8.4 KiB
Log Size Limits
Overview
The log size limits feature prevents Out-of-Memory (OOM) issues when actions produce large amounts of output. Instead of buffering all stdout/stderr in memory, the worker service streams logs with configurable size limits and adds truncation notices when limits are exceeded.
Configuration
Log size limits are configured in the worker configuration:
worker:
max_stdout_bytes: 10485760 # 10MB (default)
max_stderr_bytes: 10485760 # 10MB (default)
stream_logs: true # Enable log streaming (default)
Or via environment variables:
ATTUNE__WORKER__MAX_STDOUT_BYTES=10485760
ATTUNE__WORKER__MAX_STDERR_BYTES=10485760
ATTUNE__WORKER__STREAM_LOGS=true
How It Works
1. Streaming Architecture
Instead of using wait_with_output() which buffers all output in memory, the worker:
- Spawns the process with piped stdout/stderr
- Creates
BoundedLogWriterinstances for each stream - Reads output line-by-line concurrently
- Writes to bounded writers that enforce size limits
- Waits for process completion while streaming continues
2. Truncation Behavior
When output exceeds the configured limit:
- The writer stops accepting new data after reaching the effective limit (configured limit - 128 byte reserve)
- A truncation notice is appended to the log
- Additional output is counted but discarded
- The execution result includes truncation metadata
Truncation Notices:
- stdout:
[OUTPUT TRUNCATED: stdout exceeded size limit] - stderr:
[OUTPUT TRUNCATED: stderr exceeded size limit]

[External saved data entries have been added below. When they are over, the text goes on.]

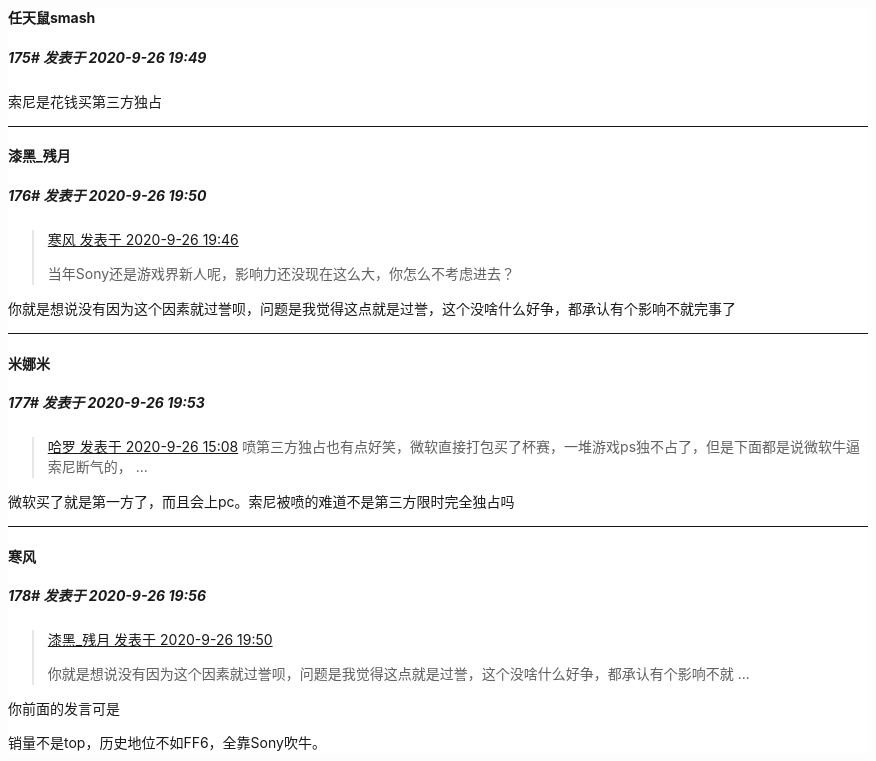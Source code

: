 ####  任天鼠smash  
##### 175#       发表于 2020-9-26 19:49




索尼是花钱买第三方独占







*****

####  漆黑_残月  
##### 176#       发表于 2020-9-26 19:50



<blockquote><a href="httphttps://bbs.saraba1st.com/2b/forum.php?mod=redirect&amp;goto=findpost&amp;pid=48863398&amp;ptid=1962014" target="_blank">寒风 发表于 2020-9-26 19:46</a>

当年Sony还是游戏界新人呢，影响力还没现在这么大，你怎么不考虑进去？</blockquote>
你就是想说没有因为这个因素就过誉呗，问题是我觉得这点就是过誉，这个没啥什么好争，都承认有个影响不就完事了








*****

####  米娜米  
##### 177#       发表于 2020-9-26 19:53



<blockquote><a href="httphttps://bbs.saraba1st.com/2b/forum.php?mod=redirect&amp;goto=findpost&amp;pid=48861074&amp;ptid=1962014" target="_blank">哈罗 发表于 2020-9-26 15:08</a>
喷第三方独占也有点好笑，微软直接打包买了杯赛，一堆游戏ps独不占了，但是下面都是说微软牛逼索尼断气的， ...</blockquote>
微软买了就是第一方了，而且会上pc。索尼被喷的难道不是第三方限时完全独占吗







*****

####  寒风  
##### 178#       发表于 2020-9-26 19:56



<blockquote><a href="httphttps://bbs.saraba1st.com/2b/forum.php?mod=redirect&amp;goto=findpost&amp;pid=48863465&amp;ptid=1962014" target="_blank">漆黑_残月 发表于 2020-9-26 19:50</a>

你就是想说没有因为这个因素就过誉呗，问题是我觉得这点就是过誉，这个没啥什么好争，都承认有个影响不就 ...</blockquote>
你前面的发言可是


销量不是top，历史地位不如FF6，全靠Sony吹牛。

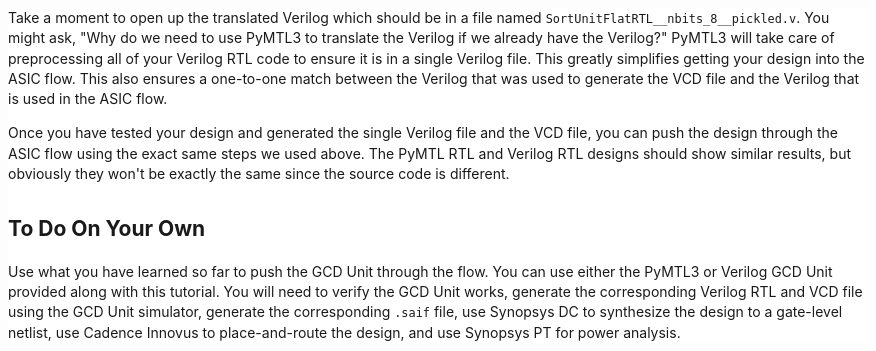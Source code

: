 Take a moment to open up the translated Verilog which should be in a file
named `SortUnitFlatRTL__nbits_8__pickled.v`. You might ask, "Why do we
need to use PyMTL3 to translate the Verilog if we already have the
Verilog?" PyMTL3 will take care of preprocessing all of your Verilog RTL
code to ensure it is in a single Verilog file. This greatly simplifies
getting your design into the ASIC flow. This also ensures a one-to-one
match between the Verilog that was used to generate the VCD file and the
Verilog that is used in the ASIC flow.

Once you have tested your design and generated the single Verilog file
and the VCD file, you can push the design through the ASIC flow using the
exact same steps we used above. The PyMTL RTL and Verilog RTL designs
should show similar results, but obviously they won't be exactly the same
since the source code is different.

To Do On Your Own
--------------------------------------------------------------------------

Use what you have learned so far to push the GCD Unit through the flow.
You can use either the PyMTL3 or Verilog GCD Unit provided along with
this tutorial. You will need to verify the GCD Unit works, generate the
corresponding Verilog RTL and VCD file using the GCD Unit simulator,
generate the corresponding `.saif` file, use Synopsys DC to synthesize
the design to a gate-level netlist, use Cadence Innovus to
place-and-route the design, and use Synopsys PT for power analysis.

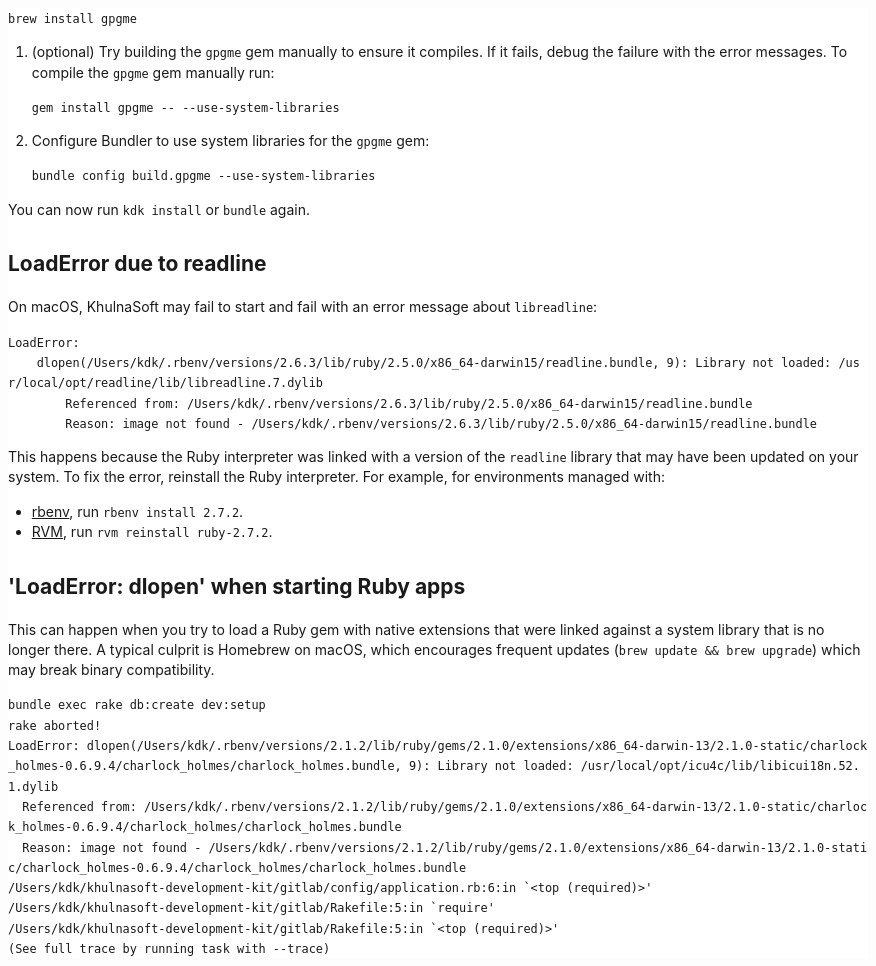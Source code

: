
   ```shell
   brew install gpgme
   ```

1. (optional) Try building the `gpgme` gem manually to ensure it compiles. If it fails, debug the failure with the error messages. To compile the `gpgme` gem manually run:

   ```shell
   gem install gpgme -- --use-system-libraries
   ```

1. Configure Bundler to use system libraries for the `gpgme` gem:

   ```shell
   bundle config build.gpgme --use-system-libraries
   ```

You can now run `kdk install` or `bundle` again.

## LoadError due to readline

On macOS, KhulnaSoft may fail to start and fail with an error message about
`libreadline`:

```plaintext
LoadError:
    dlopen(/Users/kdk/.rbenv/versions/2.6.3/lib/ruby/2.5.0/x86_64-darwin15/readline.bundle, 9): Library not loaded: /usr/local/opt/readline/lib/libreadline.7.dylib
        Referenced from: /Users/kdk/.rbenv/versions/2.6.3/lib/ruby/2.5.0/x86_64-darwin15/readline.bundle
        Reason: image not found - /Users/kdk/.rbenv/versions/2.6.3/lib/ruby/2.5.0/x86_64-darwin15/readline.bundle
```

This happens because the Ruby interpreter was linked with a version of
the `readline` library that may have been updated on your system. To fix
the error, reinstall the Ruby interpreter. For example, for environments
managed with:

- [rbenv](https://github.com/rbenv/rbenv), run `rbenv install 2.7.2`.
- [RVM](https://rvm.io), run `rvm reinstall ruby-2.7.2`.

## 'LoadError: dlopen' when starting Ruby apps

This can happen when you try to load a Ruby gem with native extensions that
were linked against a system library that is no longer there. A typical culprit
is Homebrew on macOS, which encourages frequent updates (`brew update && brew
upgrade`) which may break binary compatibility.

```shell
bundle exec rake db:create dev:setup
rake aborted!
LoadError: dlopen(/Users/kdk/.rbenv/versions/2.1.2/lib/ruby/gems/2.1.0/extensions/x86_64-darwin-13/2.1.0-static/charlock_holmes-0.6.9.4/charlock_holmes/charlock_holmes.bundle, 9): Library not loaded: /usr/local/opt/icu4c/lib/libicui18n.52.1.dylib
  Referenced from: /Users/kdk/.rbenv/versions/2.1.2/lib/ruby/gems/2.1.0/extensions/x86_64-darwin-13/2.1.0-static/charlock_holmes-0.6.9.4/charlock_holmes/charlock_holmes.bundle
  Reason: image not found - /Users/kdk/.rbenv/versions/2.1.2/lib/ruby/gems/2.1.0/extensions/x86_64-darwin-13/2.1.0-static/charlock_holmes-0.6.9.4/charlock_holmes/charlock_holmes.bundle
/Users/kdk/khulnasoft-development-kit/gitlab/config/application.rb:6:in `<top (required)>'
/Users/kdk/khulnasoft-development-kit/gitlab/Rakefile:5:in `require'
/Users/kdk/khulnasoft-development-kit/gitlab/Rakefile:5:in `<top (required)>'
(See full trace by running task with --trace)
```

3. Execution Result Metadata
The ExecutionResult struct includes truncation information:
pub struct ExecutionResult {
pub stdout: String,
pub stderr: String,
// ... other fields ...
// Truncation metadata
pub stdout_truncated: bool,
pub stderr_truncated: bool,
pub stdout_bytes_truncated: usize,
pub stderr_bytes_truncated: usize,
}
Example:
{
"stdout": "Line 1\nLine 2\n...\nLine 100\n\n[OUTPUT TRUNCATED: stdout exceeded size limit]\n",
"stderr": "",
"stdout_truncated": true,
"stderr_truncated": false,
"stdout_bytes_truncated": 950000,
"exit_code": 0
}
Implementation Details
BoundedLogWriter
The core component is BoundedLogWriter, which implements AsyncWrite:
- Reserve Space: Reserves 128 bytes for the truncation notice
- Line-by-Line Reading: Reads output line-by-line to ensure clean truncation boundaries
- No Backpressure: Always reports successful writes to avoid blocking the process
- Concurrent Streaming: stdout and stderr are streamed concurrently using
tokio::join!
Runtime Integration
All runtimes (Python, Shell, Local) use the streaming approach:
- Python Runtime:
execute_with_streaming()method handles both-cand file execution - Shell Runtime:
execute_with_streaming()method handles both-cand file execution - Local Runtime: Delegates to Python/Shell, inheriting streaming behavior
Memory Safety
Without log size limits:
- Action outputting 1GB → Worker uses 1GB+ memory
- 10 concurrent large actions → 10GB+ memory usage → OOM
With log size limits (10MB default):
- Action outputting 1GB → Worker uses ~10MB per action
- 10 concurrent large actions → ~100MB memory usage
- Safe and predictable memory usage
Examples
Action with Large Output
Action:
# outputs 100MB
for i in range(1000000):
print(f"Line {i}: " + "x" * 100)
Result (with 10MB limit):
{
"exit_code": 0,
"stdout": "[first 10MB of output]\n\n[OUTPUT TRUNCATED: stdout exceeded size limit]\n",
"stdout_truncated": true,
"stdout_bytes_truncated": 90000000,
"duration_ms": 1234
}
Action with Large stderr
Action:
import sys
# outputs 50MB to stderr
for i in range(500000):
sys.stderr.write(f"Warning {i}\n")
Result (with 10MB limit):
{
"exit_code": 0,
"stdout": "",
"stderr": "[first 10MB of warnings]\n\n[OUTPUT TRUNCATED: stderr exceeded size limit]\n",
"stderr_truncated": true,
"stderr_bytes_truncated": 40000000,
"duration_ms": 2345
}
No Truncation (Under Limit)
Action:
print("Hello, World!")
Result:
{
"exit_code": 0,
"stdout": "Hello, World!\n",
"stderr": "",
"stdout_truncated": false,
"stderr_truncated": false,
"stdout_bytes_truncated": 0,
"stderr_bytes_truncated": 0,
"duration_ms": 45
}
API Access
Execution Result
When retrieving execution results via the API, truncation metadata is included:
curl http://localhost:8080/api/v1/executions/123
Response:
{
"data": {
"id": 123,
"status": "succeeded",
"result": {
"stdout": "...[OUTPUT TRUNCATED]...",
"stderr": "",
"exit_code": 0
},
"stdout_truncated": true,
"stderr_truncated": false,
"stdout_bytes_truncated": 1500000
}
}
Best Practices
1. Configure Appropriate Limits
Choose limits based on your use case:
- Small actions (< 1MB output): Use default 10MB limit
- Data processing (moderate output): Consider 50-100MB
- Log analysis (large output): Consider 100-500MB
- Never: Set to unlimited (risks OOM)
2. Design Actions for Limited Logs
Instead of printing all data:
# BAD: Prints entire dataset
for item in large_dataset:
print(item)
Use structured output:
# GOOD: Print summary, store data elsewhere
print(f"Processed {len(large_dataset)} items")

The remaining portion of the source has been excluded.